Losing the ones you’re supposed to lose: (THUNDER 113, Wolves 103)

The Wolves were not supposed to win this game, and like most other games the Wolves are not supposed to win, they did not win it. In the first half, Minnesota was cruising on offense behind the hot shooting of Kevin Martin. However, continued struggles defending the paint led to their first-half lead — which grew as high as 11 late in the second quarter — dropping to just 3 at the half.

The best defense of the night came when rookie Gorgui Dieng shared the floor with Dante Cunningham and Luc Mbah a Moute. They blew up ball screens with hard hedges and rotated fast enough to force turnovers. The pesky defense carried over into some transition offense. It was fun to watch. Obviously, this is a pure bench unit that can’t play high minutes, but it was somewhat interesting that Coach Adelman didn’t play Gorgui again in the second half, when stops were so difficult to come by. In two consecutive games, Gorgui has proven helpful in short bursts of defense-focused play.

As the game wore on, the tail-end-of-the-back-to-back factor took its toll on the Wolves. It seemed that right as the Thunder upped its collective defensive intensity (read: hand check a lot) the Wolves began to tire, and miss shots. After a hot start, Martin finished just 6-16 from the field. He scored 24 points in a (-8) effort. The Thunder committed 8 more fouls than the Wolves. (22 to 14.) While the additional free throws obviously helped the Wolves score points, it was another game where the opponent’s physical, aggressive defense seemed more effective than the Wolves careful style which too often leads to quick, unimpeded, bang-bang sequences ending with an open dunk. As time goes on, I wonder if the careful, foul averse style is the best way for this team. Tonight, the Wolves shot 17 more free throws than the Thunder. But the Thunder shot 56.3 percent from the field versus Minnesota’s 41.6. I suppose the Wolves have some obvious physical limitations that turn defense into something of a “pick your poison” proposition. They’re doing surprisingly well by the numbers on that end of the floor, but it seems to be getting worse as they face better teams.

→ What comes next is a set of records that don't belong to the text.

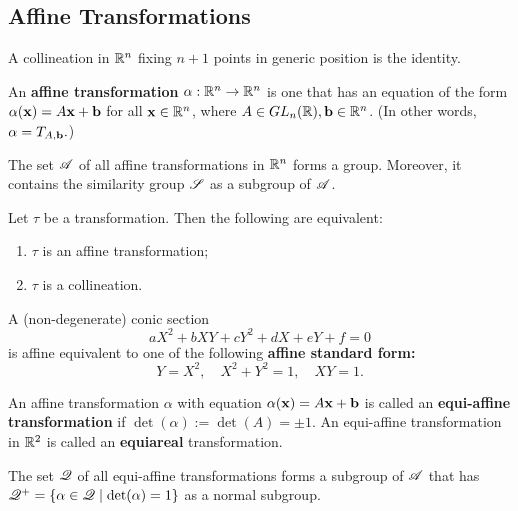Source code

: \subsection{Affine Transformations}

\begin{theorem}
    A collineation in \(\mathbb{R}^n\) fixing \(n + 1\) points in generic position is the identity.
\end{theorem}

\begin{definition}
    An \textbf{affine transformation} \(\alpha : \mathbb{R}^n \to \mathbb{R}^n\) is one that has an equation of the form \(\alpha(\mathbf{x}) = A\mathbf{x} + \mathbf{b}\) for all \(\mathbf{x} \in \mathbb{R}^n\), where \(A \in GL_n(\mathbb{R}), \mathbf{b} \in \mathbb{R}^n\). (In other words, \(\alpha = T_{A, \mathbf{b}}.\))
\end{definition}

\begin{lemma}
    The set \(\mathscr{A}\) of all affine transformations in \(\mathbb{R}^n\) forms a group. Moreover, it contains the similarity group \(\mathscr{S}\) as a subgroup of \(\mathscr{A}\).
\end{lemma}

\begin{theorem}
    Let \(\tau\) be a transformation. Then the following are equivalent:
    \begin{enumerate}
        \item \(\tau\) is an affine transformation;
        \item \(\tau\) is a collineation.
    \end{enumerate}
\end{theorem}

\begin{proposition}
    A (non-degenerate) conic section
    \[aX^2 + bXY + cY^2 +dX + eY + f = 0\]
    is affine equivalent to one of the following \textbf{affine standard form:}
    \[Y = X^2, \quad X^2 + Y^2 = 1, \quad XY = 1.\]
\end{proposition}

\begin{definition}
    An affine transformation \(\alpha\) with equation \(\alpha(\mathbf{x}) = A\mathbf{x} + \mathbf{b}\) is called an \textbf{equi-affine transformation} if \(\det(\alpha) := \det(A) = \pm 1\). An equi-affine transformation in \(\mathbb{R}^2\) is called an \textbf{equiareal} transformation.
\end{definition}

\begin{proposition}
    The set \(\mathscr{Q}\) of all equi-affine transformations forms a subgroup of \(\mathscr{A}\) that has \(\mathscr{Q}^+ = \{\alpha \in \mathscr{Q} \mid \det(\alpha) = 1 \}\) as a normal subgroup.
\end{proposition}


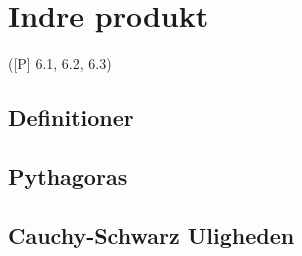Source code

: \newpage
\chapter{Indre produkt}
([P] 6.1, 6.2, 6.3)

\section{Definitioner}

\section{Pythagoras}


\section{Cauchy-Schwarz Uligheden}

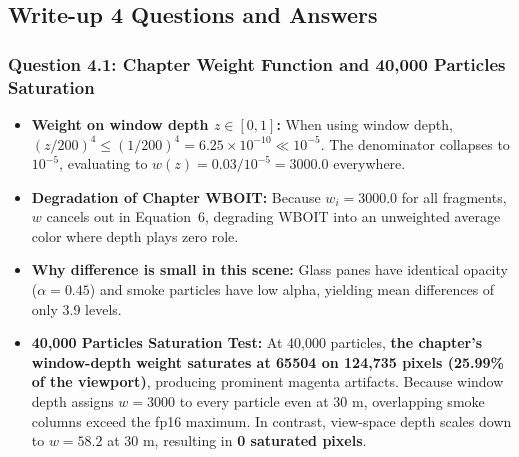 \documentclass[10pt,a4paper]{article}
\begin{document}
\subsection{Write-up 4 Questions and Answers}

\subsubsection*{Question 4.1: Chapter Weight Function and 40,000 Particles Saturation}
\begin{itemize}
    \item \textbf{Weight on window depth $z \in [0, 1]$:} When using window depth, $(z/200)^4 \le (1/200)^4 = 6.25 \times 10^{-10} \ll 10^{-5}$. The denominator collapses to $10^{-5}$, evaluating to $w(z) = 0.03 / 10^{-5} = \mathbf{3000.0}$ everywhere.
    \item \textbf{Degradation of Chapter WBOIT:} Because $w_i = 3000.0$ for all fragments, $w$ cancels out in Equation~6, degrading WBOIT into an unweighted average color where depth plays zero role.
    \item \textbf{Why difference is small in this scene:} Glass panes have identical opacity ($\alpha = 0.45$) and smoke particles have low alpha, yielding mean differences of only 3.9 levels.
    \item \textbf{40,000 Particles Saturation Test:} At 40,000 particles, \textbf{the chapter's window-depth weight saturates at 65504 on 124,735 pixels (25.99\% of the viewport)}, producing prominent magenta artifacts. Because window depth assigns $w = 3000$ to every particle even at 30 m, overlapping smoke columns exceed the fp16 maximum. In contrast, view-space depth scales down to $w = 58.2$ at 30 m, resulting in \textbf{0 saturated pixels}.
\end{itemize}
\end{document}
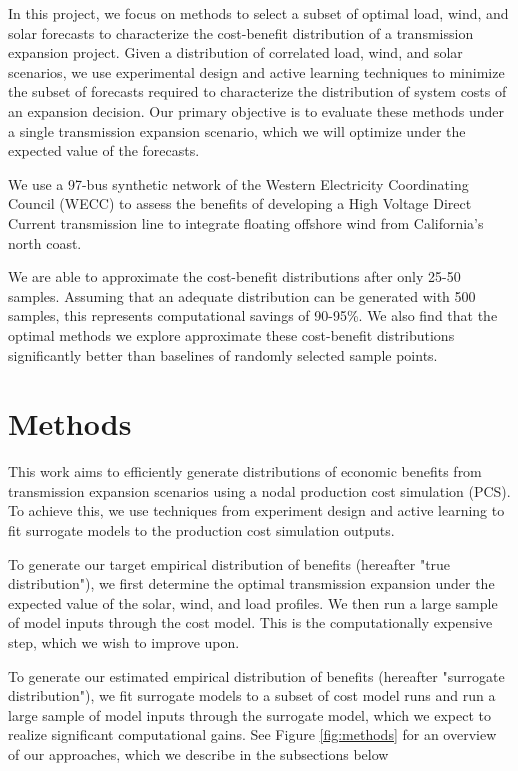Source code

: \documentclass[10pt,twocolumn,letterpaper]{article}
\begin{document}
In this project, we focus on methods to select a subset of optimal load, wind, and solar forecasts to characterize the cost-benefit distribution of a transmission expansion project. Given a distribution of correlated load, wind, and solar scenarios, we use experimental design and active learning techniques to minimize the subset of forecasts required to characterize the distribution of system costs of an expansion decision. Our primary objective is to evaluate these methods under a single transmission expansion scenario, which we will optimize under the expected value of the forecasts. 

We use a 97-bus synthetic network of the Western Electricity Coordinating Council (WECC) to assess the benefits of developing a High Voltage Direct Current transmission line to integrate floating offshore wind from California's north coast.

We are able to approximate the cost-benefit distributions after only 25-50 samples. Assuming that an adequate distribution can be generated with 500 samples, this represents computational savings of 90-95\%. We also find that the optimal methods we explore approximate these cost-benefit distributions significantly better than baselines of randomly selected sample points.

\section{Methods}
\label{sec:methods}
This work aims to efficiently generate distributions of economic benefits from transmission expansion scenarios using a nodal production cost simulation (PCS). To achieve this, we use techniques from experiment design and active learning to fit surrogate models to the production cost simulation outputs.

To generate our target empirical distribution of benefits (hereafter "true distribution"), we first determine the optimal transmission expansion under the expected value of the solar, wind, and load profiles. We then run a large sample of model inputs through the cost model. This is the computationally expensive step, which we wish to improve upon. 

To generate our estimated empirical distribution of benefits (hereafter "surrogate distribution"), we fit surrogate models to a subset of cost model runs and run a large sample of model inputs through the surrogate model, which we expect to realize significant computational gains. See Figure \ref{fig:methods} for an overview of our approaches, which we describe in the subsections below
\end{document}
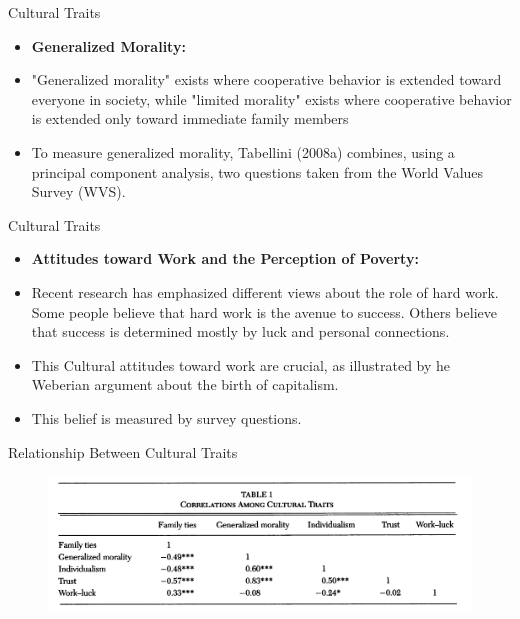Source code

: \documentclass{beamer}
\begin{document}
     \begin{frame}{Cultural Traits}
    \begin{itemize}
    \item  \textbf{Generalized Morality:}
            \vspace{0.3cm}
        \pause 
        \item "Generalized morality" exists where cooperative behavior is extended
 toward everyone in society, while "limited morality" exists where cooperative behavior is extended only toward immediate family members
            \vspace{0.3cm}
        \pause 
        \item To measure generalized morality, Tabellini (2008a) combines, using a principal component analysis, two questions taken from the World Values Survey (WVS).
    \end{itemize}
        
    \end{frame}
                    \begin{frame}{Cultural Traits}
    \begin{itemize}
    \item  \textbf{Attitudes toward Work and the Perception of Poverty:}
            \vspace{0.3cm}
        \pause 
        \item Recent research has emphasized different views about the role of hard work. Some people believe that hard work is the avenue to success. Others believe that success is determined mostly by luck and personal connections.
            \vspace{0.3cm}
        \pause 
        \item This Cultural attitudes toward work are crucial, as illustrated by he Weberian argument about the birth of capitalism.

                    \vspace{0.3cm}
        \pause 
        \item  This belief is measured by survey questions.
    \end{itemize}
        
    \end{frame}

                \begin{frame}{Relationship Between Cultural Traits}
    
          \begin{figure}
        \centering
        \includegraphics[scale=0.6]{Relationship between cultural traits.PNG}

    \end{figure} 

    
    \end{frame}
\end{document}
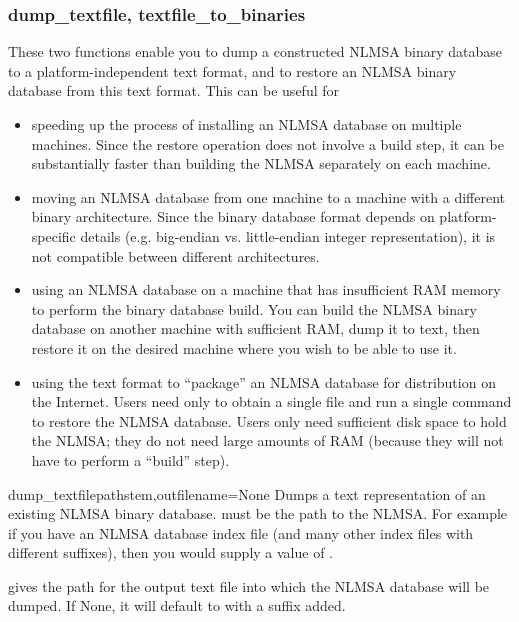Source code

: \documentclass{howto}
\begin{document}
\subsubsection{dump_textfile, textfile_to_binaries}
These two functions enable you to dump a constructed NLMSA binary database
to a platform-independent text format, and to restore an NLMSA binary database
from this text format.  This can be useful for 
\begin{itemize}
\item speeding up the process of installing an NLMSA database on multiple
machines.  Since the restore operation does not involve a build step, it 
can be substantially faster than building the NLMSA separately on each machine.

\item moving an NLMSA database from one machine to a machine with a different
binary architecture.  Since the binary database format depends on platform-specific
details (e.g. big-endian vs. little-endian integer representation), it is not
compatible between different architectures.

\item using an NLMSA database on a machine that has insufficient RAM memory
to perform the binary database build.  You can build the NLMSA binary database
on another machine with sufficient RAM, dump it to text, then restore it on
the desired machine where you wish to be able to use it.

\item using the text format to ``package'' an NLMSA database for distribution
on the Internet.  Users need only to obtain a single file and run a single command
to restore the NLMSA database.  Users only need sufficient disk space to hold
the NLMSA; they do not need large amounts of RAM (because they will not have to
perform a ``build'' step).

\end{itemize}

\begin{funcdesc}{dump_textfile}{pathstem,outfilename=None}
  Dumps a text representation of an existing NLMSA binary database.
   must be the path to the NLMSA.  For
  example if you have an NLMSA database index file 
  (and many other index files with different suffixes),
  then you would supply a  value of .

   gives the path for the output text file into which the
  NLMSA database will be dumped.  If None, it will default to  with a
   suffix added.
\end{funcdesc}
\end{document}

Ricky Rubio repeated a bad habit by picking up two early, silly fouls. The Wolves were (+9) with Ricky on the floor tonight and (-19) with him off it. Even with the foul trouble, Adelman probably should’ve found more than 29 minutes for his by-far-best point guard. The Wolves were (-16) with JJ out there, who was at his worst.

Saving the best for last: Kevin Durant. He was incredible tonight, scoring an efficient 32 points and registering a triple double. There isn’t much he can’t do. He’s not the all-around playmaker that LeBron James is, but his style might be more fun to watch for those of us that appreciate great scoring.

Next game is Wednesday in Mexico City versus the Spurs. Until then.

Season Record: 9-10



Filed under Timberwolves

2 responses to “Losing the ones you’re supposed to lose: (THUNDER 113, Wolves 103)

  1. I missed the game, because I was on an airplane back to Pittsburgh. Sounds like the takeaways were: 1) first half = good, second half = bad. 2) Durant played like an MVP.

    Two questions: 1) How did OKC slow down Martin? 2) Did W. Restbrook check him?

    • 1) They really upped their intensity in the 2nd Half and the Wolves lacked either the intensity or ability to deal with it. (Maybe both?) In any event, a free-flowing first half turned into a bogged down struggle in the second. Coupled with Durant’s awesomeness and, well, you get a ten-point loss after owning a ten-point lead.

      2) I’d have to go back and check. It wasn’t as much about who was checking him as it was they weren’t able to spring him for open shots like they did earlier in the game. OKC was tougher on the ball and it made shot creation more difficult.

      On some level, the Wolves need to turn defense into offense. When one goes the other seems to go with it. They’re sort of like a college team in that respect.